Yesterday, May 30, 1627, on the feast of the Most Holy Trinity, numerous blacks, brought from the rivers of Africa, disembarked from a large ship. Carrying two baskets of oranges, lemons, sweet biscuits, and I know not what else, we hurried toward them. When we approached their quarters, we thought we were entering another Guinea. We had to force our way through the crowd until we reached the sick. Large numbers of the sick were lying on wet ground or rather in puddles of mud. To prevent excessive dampness, someone had thought of building up a mound with a mixture of tiles and broken pieces of bricks. This, then, was their couch, a very uncomfortable one not only for that reason, but especially because they were naked, without any clothing to protect them.

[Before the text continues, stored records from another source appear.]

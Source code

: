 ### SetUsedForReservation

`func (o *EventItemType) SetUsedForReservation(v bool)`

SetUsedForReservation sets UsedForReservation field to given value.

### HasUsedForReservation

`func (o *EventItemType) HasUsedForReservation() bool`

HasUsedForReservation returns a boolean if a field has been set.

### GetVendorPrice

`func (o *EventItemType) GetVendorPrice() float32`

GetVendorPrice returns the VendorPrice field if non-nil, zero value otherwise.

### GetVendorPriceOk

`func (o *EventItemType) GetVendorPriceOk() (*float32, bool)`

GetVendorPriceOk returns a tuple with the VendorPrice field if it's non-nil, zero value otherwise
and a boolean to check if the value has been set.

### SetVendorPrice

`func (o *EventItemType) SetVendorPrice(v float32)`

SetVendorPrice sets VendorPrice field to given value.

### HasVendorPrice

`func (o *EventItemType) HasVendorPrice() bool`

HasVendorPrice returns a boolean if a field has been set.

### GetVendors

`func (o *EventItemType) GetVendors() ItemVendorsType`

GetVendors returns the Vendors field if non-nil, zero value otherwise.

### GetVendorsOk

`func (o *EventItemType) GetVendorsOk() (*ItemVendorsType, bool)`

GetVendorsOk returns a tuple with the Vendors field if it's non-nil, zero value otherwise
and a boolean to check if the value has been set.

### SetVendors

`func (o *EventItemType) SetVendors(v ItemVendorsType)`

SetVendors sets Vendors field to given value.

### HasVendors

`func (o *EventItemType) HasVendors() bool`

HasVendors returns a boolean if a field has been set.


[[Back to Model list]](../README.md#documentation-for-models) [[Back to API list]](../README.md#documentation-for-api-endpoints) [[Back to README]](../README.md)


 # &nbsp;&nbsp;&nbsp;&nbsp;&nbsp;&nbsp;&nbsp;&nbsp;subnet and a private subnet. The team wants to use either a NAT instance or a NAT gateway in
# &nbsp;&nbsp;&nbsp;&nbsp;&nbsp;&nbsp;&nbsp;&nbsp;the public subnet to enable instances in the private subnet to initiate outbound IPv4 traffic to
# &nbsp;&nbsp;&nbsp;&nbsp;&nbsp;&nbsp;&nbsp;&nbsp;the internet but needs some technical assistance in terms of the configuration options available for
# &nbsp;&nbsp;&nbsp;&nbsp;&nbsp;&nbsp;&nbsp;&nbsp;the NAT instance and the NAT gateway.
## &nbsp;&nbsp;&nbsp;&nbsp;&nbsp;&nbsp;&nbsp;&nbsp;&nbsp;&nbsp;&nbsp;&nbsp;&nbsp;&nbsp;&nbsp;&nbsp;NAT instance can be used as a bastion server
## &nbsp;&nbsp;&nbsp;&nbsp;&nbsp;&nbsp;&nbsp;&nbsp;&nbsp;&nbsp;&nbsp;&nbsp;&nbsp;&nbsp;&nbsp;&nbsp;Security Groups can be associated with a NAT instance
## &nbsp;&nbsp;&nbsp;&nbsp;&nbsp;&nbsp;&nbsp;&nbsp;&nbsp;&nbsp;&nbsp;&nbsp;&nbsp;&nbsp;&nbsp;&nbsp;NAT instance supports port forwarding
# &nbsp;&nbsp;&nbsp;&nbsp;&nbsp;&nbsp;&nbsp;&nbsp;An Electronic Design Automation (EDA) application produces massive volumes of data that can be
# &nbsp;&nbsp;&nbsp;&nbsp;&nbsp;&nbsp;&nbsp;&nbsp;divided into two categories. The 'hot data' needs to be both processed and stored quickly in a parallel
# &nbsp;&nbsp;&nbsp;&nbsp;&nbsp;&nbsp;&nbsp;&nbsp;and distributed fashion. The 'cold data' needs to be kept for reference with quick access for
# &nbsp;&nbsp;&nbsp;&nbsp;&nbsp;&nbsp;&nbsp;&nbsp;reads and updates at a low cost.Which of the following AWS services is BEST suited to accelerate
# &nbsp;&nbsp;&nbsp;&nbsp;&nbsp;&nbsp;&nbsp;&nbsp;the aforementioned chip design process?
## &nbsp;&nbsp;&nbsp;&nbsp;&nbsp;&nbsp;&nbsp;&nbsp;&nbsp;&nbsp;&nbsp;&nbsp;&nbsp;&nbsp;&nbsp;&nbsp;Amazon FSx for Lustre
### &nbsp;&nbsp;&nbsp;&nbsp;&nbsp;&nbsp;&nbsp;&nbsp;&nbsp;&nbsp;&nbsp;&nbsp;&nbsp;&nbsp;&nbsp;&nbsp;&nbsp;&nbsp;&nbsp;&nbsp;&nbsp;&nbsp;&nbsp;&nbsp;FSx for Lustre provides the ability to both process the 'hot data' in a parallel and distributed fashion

We laid aside our cloaks, therefore, and brought from a warehouse whatever was handy to build a platform. In that way we covered a space to which we at last transferred the sick, by forcing a passage through bands of slaves. Then we divided the sick into two groups: one group my companion approached with an interpreter, while I addressed the other group. There were two blacks, nearer death than life, already cold, whose pulse could scarcely be detected. With the help of a tile we pulled some live coals together and placed them in the middle near the dying men. Into this fire we tossed aromatics. Of these we had two wallets full, and we used them all up on this occasion. Then, using our own cloaks, for they had nothing of this sort, and to ask the owners for others would have been a waste of words, we provided for them a smoke treatment, by which they seemed to recover their warmth and the breath of life. The joy in their eyes as they looked at us was something to see.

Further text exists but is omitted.